• Task description:
Scan the material below for the string "Stack". Report every line that has it.

• Material shown:
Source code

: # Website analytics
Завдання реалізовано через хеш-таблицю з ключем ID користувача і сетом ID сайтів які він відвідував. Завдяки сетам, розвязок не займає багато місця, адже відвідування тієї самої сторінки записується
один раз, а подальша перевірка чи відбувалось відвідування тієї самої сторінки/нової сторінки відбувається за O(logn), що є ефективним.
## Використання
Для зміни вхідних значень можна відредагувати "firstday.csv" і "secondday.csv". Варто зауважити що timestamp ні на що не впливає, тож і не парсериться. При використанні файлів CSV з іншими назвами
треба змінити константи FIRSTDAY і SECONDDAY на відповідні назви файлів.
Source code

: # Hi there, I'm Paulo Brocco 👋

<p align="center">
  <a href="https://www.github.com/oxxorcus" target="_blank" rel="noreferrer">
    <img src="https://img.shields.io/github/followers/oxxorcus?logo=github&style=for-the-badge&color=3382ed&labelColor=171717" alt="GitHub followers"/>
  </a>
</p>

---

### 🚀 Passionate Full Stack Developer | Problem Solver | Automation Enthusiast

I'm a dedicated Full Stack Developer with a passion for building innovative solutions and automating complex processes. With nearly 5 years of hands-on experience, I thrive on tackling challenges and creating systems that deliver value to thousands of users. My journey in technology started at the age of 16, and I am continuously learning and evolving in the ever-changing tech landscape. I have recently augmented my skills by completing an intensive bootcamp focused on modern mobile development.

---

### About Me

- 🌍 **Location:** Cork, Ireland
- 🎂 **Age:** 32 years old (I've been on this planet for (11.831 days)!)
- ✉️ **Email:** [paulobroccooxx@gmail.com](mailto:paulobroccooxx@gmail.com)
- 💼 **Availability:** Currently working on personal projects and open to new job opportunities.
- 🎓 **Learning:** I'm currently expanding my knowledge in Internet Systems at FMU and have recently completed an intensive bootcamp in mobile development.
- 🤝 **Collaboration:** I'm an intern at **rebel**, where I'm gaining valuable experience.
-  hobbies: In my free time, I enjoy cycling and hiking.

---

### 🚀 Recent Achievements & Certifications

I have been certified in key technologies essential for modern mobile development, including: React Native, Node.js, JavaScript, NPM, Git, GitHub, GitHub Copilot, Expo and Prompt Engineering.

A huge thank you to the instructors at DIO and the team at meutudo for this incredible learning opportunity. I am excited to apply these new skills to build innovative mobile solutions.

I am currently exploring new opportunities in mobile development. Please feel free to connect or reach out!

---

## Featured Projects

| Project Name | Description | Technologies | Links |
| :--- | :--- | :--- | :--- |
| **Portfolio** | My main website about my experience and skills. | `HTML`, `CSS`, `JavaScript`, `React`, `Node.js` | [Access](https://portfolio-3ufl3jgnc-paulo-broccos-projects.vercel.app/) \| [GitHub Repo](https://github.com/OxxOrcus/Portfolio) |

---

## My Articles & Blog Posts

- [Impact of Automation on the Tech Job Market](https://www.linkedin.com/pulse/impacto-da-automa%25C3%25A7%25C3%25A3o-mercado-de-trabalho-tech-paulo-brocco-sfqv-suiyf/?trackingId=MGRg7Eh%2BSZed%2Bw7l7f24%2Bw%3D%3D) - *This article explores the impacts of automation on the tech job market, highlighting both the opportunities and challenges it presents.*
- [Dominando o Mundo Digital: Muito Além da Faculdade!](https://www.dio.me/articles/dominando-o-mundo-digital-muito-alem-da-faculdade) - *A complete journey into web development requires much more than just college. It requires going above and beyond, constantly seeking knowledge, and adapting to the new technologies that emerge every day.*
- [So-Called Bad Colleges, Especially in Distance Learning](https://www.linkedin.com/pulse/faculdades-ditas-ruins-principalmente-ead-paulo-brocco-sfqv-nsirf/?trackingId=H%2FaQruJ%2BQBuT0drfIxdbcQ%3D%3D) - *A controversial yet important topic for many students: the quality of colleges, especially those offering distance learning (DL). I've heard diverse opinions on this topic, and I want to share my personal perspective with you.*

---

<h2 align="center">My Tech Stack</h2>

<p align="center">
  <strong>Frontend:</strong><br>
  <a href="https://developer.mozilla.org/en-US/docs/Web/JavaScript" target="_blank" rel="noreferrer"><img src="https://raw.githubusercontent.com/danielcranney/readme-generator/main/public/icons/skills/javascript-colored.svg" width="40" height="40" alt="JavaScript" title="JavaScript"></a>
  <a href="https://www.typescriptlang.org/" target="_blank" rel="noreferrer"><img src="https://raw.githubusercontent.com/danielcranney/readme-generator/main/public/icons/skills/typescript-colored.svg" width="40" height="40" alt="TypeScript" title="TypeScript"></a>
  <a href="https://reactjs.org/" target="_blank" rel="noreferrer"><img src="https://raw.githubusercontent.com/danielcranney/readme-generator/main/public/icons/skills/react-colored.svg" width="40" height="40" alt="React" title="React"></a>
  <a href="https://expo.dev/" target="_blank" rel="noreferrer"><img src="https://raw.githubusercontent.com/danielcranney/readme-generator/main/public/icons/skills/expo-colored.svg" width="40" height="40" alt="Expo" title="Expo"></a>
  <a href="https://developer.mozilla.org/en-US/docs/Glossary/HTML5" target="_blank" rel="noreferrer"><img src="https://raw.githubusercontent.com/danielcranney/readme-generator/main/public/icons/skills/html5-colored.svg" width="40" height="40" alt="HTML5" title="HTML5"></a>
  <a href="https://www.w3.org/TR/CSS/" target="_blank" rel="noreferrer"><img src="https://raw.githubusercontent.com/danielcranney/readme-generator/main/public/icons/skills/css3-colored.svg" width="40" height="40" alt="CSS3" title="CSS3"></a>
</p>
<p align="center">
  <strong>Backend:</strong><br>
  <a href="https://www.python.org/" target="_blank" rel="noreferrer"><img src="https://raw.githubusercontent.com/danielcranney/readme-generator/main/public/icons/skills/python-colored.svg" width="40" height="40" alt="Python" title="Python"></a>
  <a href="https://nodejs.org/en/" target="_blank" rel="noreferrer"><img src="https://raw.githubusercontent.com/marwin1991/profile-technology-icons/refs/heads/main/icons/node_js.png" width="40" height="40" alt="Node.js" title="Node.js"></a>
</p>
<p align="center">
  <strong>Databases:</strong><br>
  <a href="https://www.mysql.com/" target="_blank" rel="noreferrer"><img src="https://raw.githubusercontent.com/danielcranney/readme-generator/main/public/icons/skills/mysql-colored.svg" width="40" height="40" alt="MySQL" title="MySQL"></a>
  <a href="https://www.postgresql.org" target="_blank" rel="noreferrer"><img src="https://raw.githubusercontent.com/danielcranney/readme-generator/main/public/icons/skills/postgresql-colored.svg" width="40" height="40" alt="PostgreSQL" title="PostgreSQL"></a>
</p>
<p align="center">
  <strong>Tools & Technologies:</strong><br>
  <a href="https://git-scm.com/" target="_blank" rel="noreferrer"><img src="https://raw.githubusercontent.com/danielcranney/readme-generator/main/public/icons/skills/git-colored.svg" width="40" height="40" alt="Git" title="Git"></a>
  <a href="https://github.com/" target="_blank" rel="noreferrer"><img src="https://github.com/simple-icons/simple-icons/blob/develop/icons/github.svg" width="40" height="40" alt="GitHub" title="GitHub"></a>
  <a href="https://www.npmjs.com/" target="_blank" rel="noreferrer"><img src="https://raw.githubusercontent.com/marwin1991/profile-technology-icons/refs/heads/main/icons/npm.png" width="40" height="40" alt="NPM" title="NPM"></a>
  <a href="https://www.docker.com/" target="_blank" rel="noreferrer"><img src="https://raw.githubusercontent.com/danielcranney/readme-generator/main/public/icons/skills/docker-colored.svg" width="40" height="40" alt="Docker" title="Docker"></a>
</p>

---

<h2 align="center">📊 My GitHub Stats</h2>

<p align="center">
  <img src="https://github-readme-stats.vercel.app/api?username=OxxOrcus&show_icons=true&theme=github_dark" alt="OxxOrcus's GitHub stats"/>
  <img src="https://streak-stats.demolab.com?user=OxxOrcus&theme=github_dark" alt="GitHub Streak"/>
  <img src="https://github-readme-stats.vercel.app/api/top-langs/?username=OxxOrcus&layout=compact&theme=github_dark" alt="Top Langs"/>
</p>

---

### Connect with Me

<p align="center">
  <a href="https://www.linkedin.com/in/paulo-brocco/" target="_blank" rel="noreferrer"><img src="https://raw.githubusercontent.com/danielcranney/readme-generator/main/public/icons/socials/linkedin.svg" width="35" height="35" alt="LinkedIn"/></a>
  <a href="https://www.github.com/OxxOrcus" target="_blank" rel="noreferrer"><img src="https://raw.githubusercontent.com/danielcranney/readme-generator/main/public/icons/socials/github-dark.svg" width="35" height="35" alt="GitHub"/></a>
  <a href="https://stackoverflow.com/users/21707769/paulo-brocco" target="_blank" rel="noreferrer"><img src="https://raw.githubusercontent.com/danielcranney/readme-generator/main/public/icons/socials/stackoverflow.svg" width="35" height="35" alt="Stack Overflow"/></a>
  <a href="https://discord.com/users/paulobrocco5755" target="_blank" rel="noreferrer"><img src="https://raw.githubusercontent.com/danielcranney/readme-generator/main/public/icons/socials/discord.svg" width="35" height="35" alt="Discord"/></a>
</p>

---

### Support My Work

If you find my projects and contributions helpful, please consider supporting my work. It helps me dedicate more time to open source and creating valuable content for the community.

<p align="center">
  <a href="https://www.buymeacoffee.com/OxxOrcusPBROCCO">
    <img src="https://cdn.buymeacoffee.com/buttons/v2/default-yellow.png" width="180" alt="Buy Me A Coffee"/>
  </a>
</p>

• Output for this task:
### 🚀 Passionate Full Stack Developer | Problem Solver | Automation Enthusiast
I'm a dedicated Full Stack Developer with a passion for building innovative solutions and automating complex processes. With nearly 5 years of hands-on experience, I thrive on tackling challenges and creating systems that deliver value to thousands of users. My journey in technology started at the age of 16, and I am continuously learning and evolving in the ever-changing tech landscape. I have recently augmented my skills by completing an intensive bootcamp focused on modern mobile development.
<h2 align="center">My Tech Stack</h2>
  <a href="https://stackoverflow.com/users/21707769/paulo-brocco" target="_blank" rel="noreferrer"><img src="https://raw.githubusercontent.com/danielcranney/readme-generator/main/public/icons/socials/stackoverflow.svg" width="35" height="35" alt="Stack Overflow"/></a>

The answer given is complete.